Only the lines from the start of the entries through the line with "normal of the triangle." should be returned, each exactly as it stands, and no pictures.

Source texts of formatted documents:
* * * * * * *
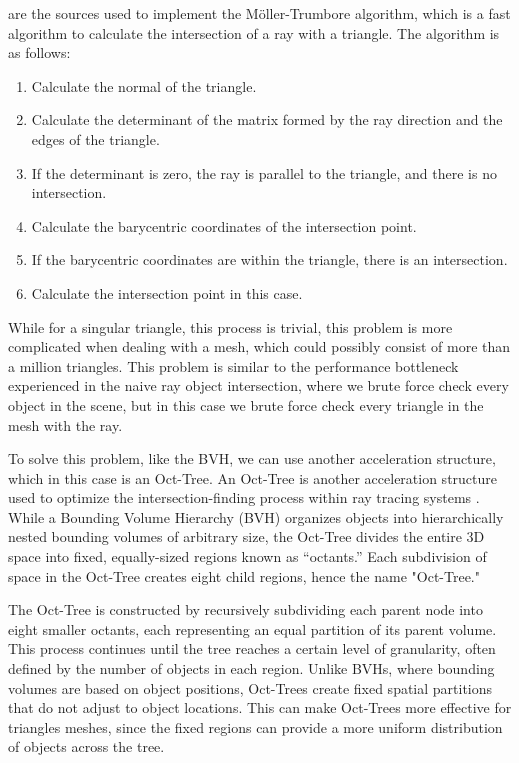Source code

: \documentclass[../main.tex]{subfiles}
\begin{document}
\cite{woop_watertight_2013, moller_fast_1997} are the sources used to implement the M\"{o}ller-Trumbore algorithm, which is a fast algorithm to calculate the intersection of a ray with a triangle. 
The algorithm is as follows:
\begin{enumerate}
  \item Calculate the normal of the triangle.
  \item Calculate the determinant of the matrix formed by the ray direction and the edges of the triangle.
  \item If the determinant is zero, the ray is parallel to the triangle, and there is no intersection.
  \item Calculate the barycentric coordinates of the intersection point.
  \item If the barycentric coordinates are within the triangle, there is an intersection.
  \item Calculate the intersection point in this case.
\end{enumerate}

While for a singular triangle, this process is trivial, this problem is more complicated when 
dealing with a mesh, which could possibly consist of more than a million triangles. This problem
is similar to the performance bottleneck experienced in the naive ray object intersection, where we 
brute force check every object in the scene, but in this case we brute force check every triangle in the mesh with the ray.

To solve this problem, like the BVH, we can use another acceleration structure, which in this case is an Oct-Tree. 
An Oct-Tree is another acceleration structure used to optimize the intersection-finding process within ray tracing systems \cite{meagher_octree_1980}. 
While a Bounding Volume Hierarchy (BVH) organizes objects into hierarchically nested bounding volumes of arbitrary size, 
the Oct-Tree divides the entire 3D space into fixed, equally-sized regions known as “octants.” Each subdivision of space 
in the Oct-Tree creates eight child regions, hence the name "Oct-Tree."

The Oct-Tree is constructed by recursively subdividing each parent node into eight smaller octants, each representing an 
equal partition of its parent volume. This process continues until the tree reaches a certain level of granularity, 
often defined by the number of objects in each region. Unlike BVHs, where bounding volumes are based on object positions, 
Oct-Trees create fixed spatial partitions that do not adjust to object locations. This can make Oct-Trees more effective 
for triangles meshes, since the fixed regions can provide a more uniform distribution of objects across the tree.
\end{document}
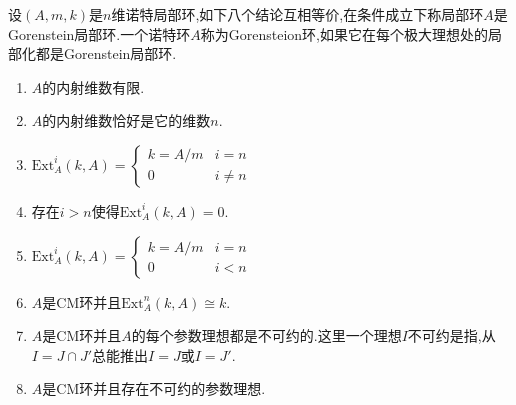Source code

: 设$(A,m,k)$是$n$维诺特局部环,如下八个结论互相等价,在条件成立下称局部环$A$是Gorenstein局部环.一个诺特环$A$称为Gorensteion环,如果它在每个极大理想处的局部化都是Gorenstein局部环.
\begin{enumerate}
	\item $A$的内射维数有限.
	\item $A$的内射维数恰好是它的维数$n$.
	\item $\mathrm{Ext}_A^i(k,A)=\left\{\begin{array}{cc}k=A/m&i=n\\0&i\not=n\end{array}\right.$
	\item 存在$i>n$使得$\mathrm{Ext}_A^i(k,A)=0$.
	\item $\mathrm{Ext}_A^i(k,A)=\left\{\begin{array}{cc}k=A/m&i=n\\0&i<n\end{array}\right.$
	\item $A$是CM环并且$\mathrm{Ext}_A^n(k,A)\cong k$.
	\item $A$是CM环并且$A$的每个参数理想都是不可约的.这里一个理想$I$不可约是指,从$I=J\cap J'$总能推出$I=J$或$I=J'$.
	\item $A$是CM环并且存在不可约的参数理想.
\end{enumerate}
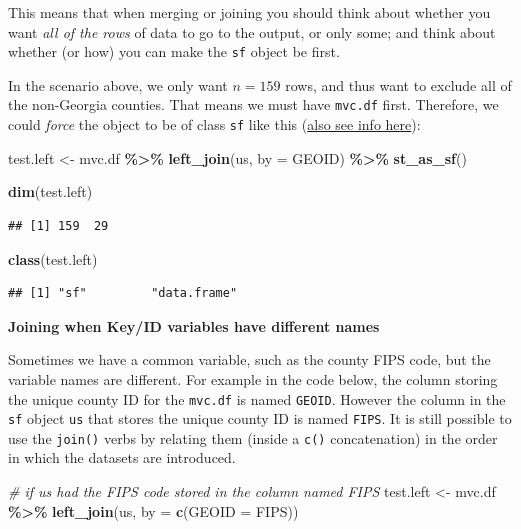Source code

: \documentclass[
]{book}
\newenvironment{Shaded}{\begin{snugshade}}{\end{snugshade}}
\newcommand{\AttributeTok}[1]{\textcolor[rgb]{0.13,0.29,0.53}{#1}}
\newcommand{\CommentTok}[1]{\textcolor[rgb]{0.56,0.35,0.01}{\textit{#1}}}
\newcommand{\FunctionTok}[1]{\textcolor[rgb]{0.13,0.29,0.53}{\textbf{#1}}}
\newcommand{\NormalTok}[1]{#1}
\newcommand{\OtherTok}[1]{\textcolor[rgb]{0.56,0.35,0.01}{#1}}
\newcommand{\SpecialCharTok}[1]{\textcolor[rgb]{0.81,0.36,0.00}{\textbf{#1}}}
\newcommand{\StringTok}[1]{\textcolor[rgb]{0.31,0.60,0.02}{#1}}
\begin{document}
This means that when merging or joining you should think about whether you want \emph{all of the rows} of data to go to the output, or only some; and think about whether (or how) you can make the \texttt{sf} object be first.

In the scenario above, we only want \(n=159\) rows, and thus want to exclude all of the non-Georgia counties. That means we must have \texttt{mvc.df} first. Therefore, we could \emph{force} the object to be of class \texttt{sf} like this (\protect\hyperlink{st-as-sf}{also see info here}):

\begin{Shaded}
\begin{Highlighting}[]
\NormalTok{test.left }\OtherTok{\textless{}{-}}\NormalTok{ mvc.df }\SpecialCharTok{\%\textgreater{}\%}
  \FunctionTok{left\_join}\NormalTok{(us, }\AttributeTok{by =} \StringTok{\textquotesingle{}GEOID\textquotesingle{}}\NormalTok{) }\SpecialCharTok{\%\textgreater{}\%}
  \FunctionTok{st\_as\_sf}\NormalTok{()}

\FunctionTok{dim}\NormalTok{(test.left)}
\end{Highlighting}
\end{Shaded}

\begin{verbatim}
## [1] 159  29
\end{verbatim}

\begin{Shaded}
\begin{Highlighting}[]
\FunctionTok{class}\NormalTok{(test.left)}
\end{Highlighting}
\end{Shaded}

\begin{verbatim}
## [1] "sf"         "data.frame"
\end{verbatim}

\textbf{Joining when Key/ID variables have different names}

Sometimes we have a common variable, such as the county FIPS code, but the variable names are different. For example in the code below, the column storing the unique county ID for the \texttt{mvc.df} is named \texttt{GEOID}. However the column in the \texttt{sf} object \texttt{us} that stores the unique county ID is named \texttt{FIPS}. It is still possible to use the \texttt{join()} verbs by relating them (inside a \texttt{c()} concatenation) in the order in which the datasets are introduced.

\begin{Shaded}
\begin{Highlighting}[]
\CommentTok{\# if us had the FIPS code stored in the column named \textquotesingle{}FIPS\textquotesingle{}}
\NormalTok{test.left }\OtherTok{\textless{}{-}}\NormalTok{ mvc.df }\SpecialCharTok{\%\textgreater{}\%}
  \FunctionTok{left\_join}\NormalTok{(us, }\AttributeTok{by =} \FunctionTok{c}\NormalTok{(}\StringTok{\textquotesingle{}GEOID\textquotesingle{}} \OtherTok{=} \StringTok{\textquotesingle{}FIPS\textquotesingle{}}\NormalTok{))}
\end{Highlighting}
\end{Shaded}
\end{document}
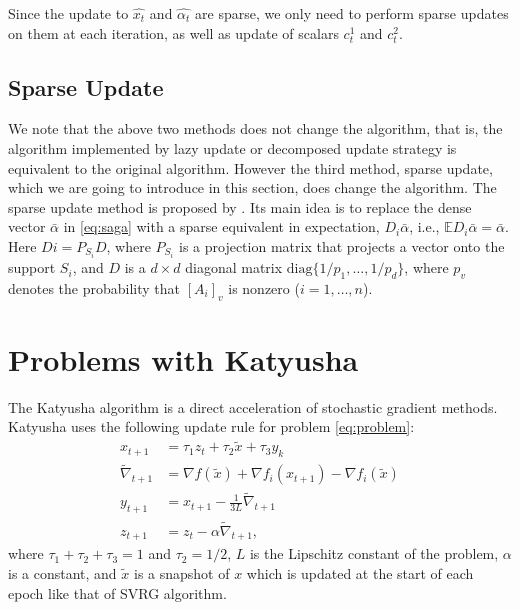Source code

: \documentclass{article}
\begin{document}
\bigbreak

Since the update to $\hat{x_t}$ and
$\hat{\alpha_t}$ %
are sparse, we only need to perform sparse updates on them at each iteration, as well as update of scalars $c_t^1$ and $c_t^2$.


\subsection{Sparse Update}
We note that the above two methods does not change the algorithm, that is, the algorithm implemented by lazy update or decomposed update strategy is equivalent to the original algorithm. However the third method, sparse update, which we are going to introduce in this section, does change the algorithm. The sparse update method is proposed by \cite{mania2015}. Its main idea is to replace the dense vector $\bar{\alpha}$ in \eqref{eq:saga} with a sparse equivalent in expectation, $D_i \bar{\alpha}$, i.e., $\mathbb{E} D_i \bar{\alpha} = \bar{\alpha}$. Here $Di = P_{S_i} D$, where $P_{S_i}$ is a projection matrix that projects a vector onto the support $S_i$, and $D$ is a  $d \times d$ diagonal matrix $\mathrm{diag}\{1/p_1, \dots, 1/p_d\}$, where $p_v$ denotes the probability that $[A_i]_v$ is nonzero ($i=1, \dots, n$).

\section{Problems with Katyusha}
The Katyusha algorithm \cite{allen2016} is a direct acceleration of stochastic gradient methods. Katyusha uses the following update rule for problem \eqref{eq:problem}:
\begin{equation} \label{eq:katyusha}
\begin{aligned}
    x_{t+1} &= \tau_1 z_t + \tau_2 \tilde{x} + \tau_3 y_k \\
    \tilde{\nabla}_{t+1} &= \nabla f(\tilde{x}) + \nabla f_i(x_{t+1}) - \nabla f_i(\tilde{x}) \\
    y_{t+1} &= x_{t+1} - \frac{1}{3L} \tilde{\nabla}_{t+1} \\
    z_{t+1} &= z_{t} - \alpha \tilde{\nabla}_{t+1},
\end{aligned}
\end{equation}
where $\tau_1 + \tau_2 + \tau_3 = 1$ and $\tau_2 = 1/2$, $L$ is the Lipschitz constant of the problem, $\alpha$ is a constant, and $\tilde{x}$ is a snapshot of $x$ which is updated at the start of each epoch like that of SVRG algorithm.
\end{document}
* * * * * * *
--- REPLY TO THE EXERCISE ---
Source code

: \documentclass[../main.tex]{subfiles}
\begin{document}
\cite{woop_watertight_2013, moller_fast_1997} are the sources used to implement the M\"{o}ller-Trumbore algorithm, which is a fast algorithm to calculate the intersection of a ray with a triangle. 
The algorithm is as follows:
\begin{enumerate}
  \item Calculate the normal of the triangle.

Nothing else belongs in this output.